━━━ Dataset entries ━━━

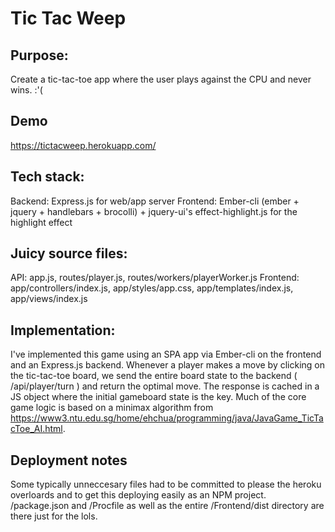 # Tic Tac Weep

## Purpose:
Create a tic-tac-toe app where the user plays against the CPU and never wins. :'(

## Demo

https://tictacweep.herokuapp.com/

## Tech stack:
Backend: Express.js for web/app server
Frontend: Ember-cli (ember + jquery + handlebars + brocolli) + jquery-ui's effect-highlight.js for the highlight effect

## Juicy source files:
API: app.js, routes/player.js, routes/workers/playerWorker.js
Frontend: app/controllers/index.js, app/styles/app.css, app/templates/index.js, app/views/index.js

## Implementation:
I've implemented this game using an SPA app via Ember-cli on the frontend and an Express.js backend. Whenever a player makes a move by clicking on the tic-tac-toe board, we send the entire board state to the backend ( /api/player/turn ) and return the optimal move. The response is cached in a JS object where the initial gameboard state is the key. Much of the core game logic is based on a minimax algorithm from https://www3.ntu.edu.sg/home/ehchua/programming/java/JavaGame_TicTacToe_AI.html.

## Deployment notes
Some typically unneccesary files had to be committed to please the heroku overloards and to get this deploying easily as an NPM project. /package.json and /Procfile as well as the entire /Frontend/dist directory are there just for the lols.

━━━
━━━ Dataset entries ━━━

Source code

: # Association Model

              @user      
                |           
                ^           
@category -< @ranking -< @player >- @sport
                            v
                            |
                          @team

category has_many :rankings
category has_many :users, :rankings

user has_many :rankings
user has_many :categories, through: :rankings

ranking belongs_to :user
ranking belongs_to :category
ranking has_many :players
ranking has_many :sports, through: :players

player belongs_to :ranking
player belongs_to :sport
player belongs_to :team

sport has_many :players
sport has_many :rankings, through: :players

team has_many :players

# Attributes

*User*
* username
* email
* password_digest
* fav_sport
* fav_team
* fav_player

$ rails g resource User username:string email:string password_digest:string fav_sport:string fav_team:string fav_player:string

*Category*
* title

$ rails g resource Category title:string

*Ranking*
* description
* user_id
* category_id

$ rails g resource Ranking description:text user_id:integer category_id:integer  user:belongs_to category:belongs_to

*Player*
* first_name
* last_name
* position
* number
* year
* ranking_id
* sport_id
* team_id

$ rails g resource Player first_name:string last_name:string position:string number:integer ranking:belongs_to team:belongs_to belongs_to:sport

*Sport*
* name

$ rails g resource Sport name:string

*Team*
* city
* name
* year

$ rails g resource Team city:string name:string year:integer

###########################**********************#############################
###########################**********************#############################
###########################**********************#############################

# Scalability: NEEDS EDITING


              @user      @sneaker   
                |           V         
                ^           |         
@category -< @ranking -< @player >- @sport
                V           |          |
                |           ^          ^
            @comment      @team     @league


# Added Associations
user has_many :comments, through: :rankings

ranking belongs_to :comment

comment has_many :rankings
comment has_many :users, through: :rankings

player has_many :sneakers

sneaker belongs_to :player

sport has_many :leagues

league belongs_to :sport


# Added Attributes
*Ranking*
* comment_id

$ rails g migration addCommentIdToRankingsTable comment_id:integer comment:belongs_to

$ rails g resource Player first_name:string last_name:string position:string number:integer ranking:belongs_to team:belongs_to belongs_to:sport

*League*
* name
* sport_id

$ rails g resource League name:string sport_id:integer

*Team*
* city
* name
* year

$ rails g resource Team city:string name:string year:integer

━━━
━━━ Dataset entries ━━━

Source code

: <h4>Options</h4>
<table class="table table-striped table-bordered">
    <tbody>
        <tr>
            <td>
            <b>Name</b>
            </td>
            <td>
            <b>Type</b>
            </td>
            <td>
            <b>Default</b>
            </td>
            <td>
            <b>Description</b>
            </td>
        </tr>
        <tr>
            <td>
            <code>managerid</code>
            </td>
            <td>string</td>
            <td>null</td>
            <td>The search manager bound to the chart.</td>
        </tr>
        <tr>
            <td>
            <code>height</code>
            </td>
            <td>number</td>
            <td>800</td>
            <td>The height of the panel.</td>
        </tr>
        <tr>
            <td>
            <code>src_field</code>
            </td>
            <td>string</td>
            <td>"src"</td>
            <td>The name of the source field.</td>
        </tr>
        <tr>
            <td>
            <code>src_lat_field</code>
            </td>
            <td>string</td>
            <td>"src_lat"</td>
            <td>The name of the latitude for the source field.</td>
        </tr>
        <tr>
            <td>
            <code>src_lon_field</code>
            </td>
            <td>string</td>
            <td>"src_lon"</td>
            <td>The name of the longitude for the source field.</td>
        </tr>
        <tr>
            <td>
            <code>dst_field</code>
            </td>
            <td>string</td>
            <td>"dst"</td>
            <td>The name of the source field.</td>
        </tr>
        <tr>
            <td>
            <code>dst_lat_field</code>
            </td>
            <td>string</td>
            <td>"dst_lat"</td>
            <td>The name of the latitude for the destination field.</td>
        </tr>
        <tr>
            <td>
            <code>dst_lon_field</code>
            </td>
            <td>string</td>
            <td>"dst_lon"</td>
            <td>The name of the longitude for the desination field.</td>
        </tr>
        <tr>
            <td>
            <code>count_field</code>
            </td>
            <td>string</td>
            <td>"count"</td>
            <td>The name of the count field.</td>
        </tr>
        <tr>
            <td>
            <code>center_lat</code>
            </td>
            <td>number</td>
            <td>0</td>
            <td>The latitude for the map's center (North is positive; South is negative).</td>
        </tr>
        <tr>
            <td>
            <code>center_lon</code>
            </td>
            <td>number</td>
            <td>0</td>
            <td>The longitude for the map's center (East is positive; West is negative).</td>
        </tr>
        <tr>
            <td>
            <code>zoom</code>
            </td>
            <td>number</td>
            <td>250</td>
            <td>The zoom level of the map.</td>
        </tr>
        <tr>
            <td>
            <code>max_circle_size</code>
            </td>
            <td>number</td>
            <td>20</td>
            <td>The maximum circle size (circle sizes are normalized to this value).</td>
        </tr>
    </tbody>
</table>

━━━

• **Action item**
Among the records above, find the lines where the word "username" appears and copy them.

• **Exercise output**
* username
$ rails g resource User username:string email:string password_digest:string fav_sport:string fav_team:string fav_player:string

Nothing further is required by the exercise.